I have a bill details data set and I want to do a groupby of the products based on the sum of their Total value, additionally i want a column which indicates the month which has produced the most revenue for the corresponding product
Data set:
Bill_Id Month Product_Id Net_Value
1 1 20 100
2 1 20 100
3 2 20 100
4 1 30 200
5 2 30 200
6 2 30 200
Desired_Result
Product_Id Total_revenue Top_Month
20 300 1
30 600 2
This just a sample dataset I have the transaction data of the entire year
CodePudding user response:
Pivot the dataframe with aggfunc=sum
, then use sum
and idxmax
along columns axis to find total revenue and month which has the highest contribution to total revenue, finally concat
the individual components along column axis to get the result
s = df.pivot_table('Net_Value', 'Product_Id', 'Month', aggfunc='sum')

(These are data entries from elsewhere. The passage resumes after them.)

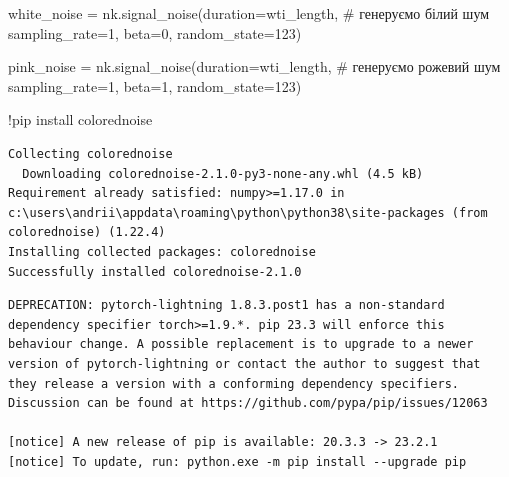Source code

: \documentclass[
  letterpaper,
]{report}
\newenvironment{Shaded}{\begin{snugshade}}{\end{snugshade}}
\newcommand{\CommentTok}[1]{\textcolor[rgb]{0.37,0.37,0.37}{#1}}
\newcommand{\DecValTok}[1]{\textcolor[rgb]{0.68,0.00,0.00}{#1}}
\newcommand{\NormalTok}[1]{\textcolor[rgb]{0.00,0.23,0.31}{#1}}
\newcommand{\OperatorTok}[1]{\textcolor[rgb]{0.37,0.37,0.37}{#1}}
\begin{document}
\begin{Shaded}
\begin{Highlighting}[]
\NormalTok{white\_noise }\OperatorTok{=}\NormalTok{ nk.signal\_noise(duration}\OperatorTok{=}\NormalTok{wti\_length, }\CommentTok{\# генеруємо білий шум }
\NormalTok{                              sampling\_rate}\OperatorTok{=}\DecValTok{1}\NormalTok{, }
\NormalTok{                              beta}\OperatorTok{=}\DecValTok{0}\NormalTok{, }
\NormalTok{                              random\_state}\OperatorTok{=}\DecValTok{123}\NormalTok{)}

\NormalTok{pink\_noise }\OperatorTok{=}\NormalTok{ nk.signal\_noise(duration}\OperatorTok{=}\NormalTok{wti\_length,  }\CommentTok{\# генеруємо рожевий шум }
\NormalTok{                              sampling\_rate}\OperatorTok{=}\DecValTok{1}\NormalTok{, }
\NormalTok{                              beta}\OperatorTok{=}\DecValTok{1}\NormalTok{, }
\NormalTok{                              random\_state}\OperatorTok{=}\DecValTok{123}\NormalTok{)}
\end{Highlighting}
\end{Shaded}

\begin{Shaded}
\begin{Highlighting}[]
\OperatorTok{!}\NormalTok{pip install colorednoise}
\end{Highlighting}
\end{Shaded}

\begin{verbatim}
Collecting colorednoise
  Downloading colorednoise-2.1.0-py3-none-any.whl (4.5 kB)
Requirement already satisfied: numpy>=1.17.0 in c:\users\andrii\appdata\roaming\python\python38\site-packages (from colorednoise) (1.22.4)
Installing collected packages: colorednoise
Successfully installed colorednoise-2.1.0
\end{verbatim}

\begin{verbatim}
DEPRECATION: pytorch-lightning 1.8.3.post1 has a non-standard dependency specifier torch>=1.9.*. pip 23.3 will enforce this behaviour change. A possible replacement is to upgrade to a newer version of pytorch-lightning or contact the author to suggest that they release a version with a conforming dependency specifiers. Discussion can be found at https://github.com/pypa/pip/issues/12063

[notice] A new release of pip is available: 20.3.3 -> 23.2.1
[notice] To update, run: python.exe -m pip install --upgrade pip
\end{verbatim}
\end{document}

pd.concat([s.sum(1), s.idxmax(1)], axis=1, keys=['Total_revenue', 'Top_Month'])
Total_revenue Top_Month
Product_Id
20 300 1
30 600 2
CodePudding user response:
Assuming that your only 1 Top month value is needed based on the maximum sum of Net_Revenue, Below is the code that might work for you.
We can achieve this in 3 stages as mentioned below:
1. Extracting the sum of net revenue based on product id
df_1 = df.groupby(['Product_Id']).agg({'Net_Value' : sum}).reset_index()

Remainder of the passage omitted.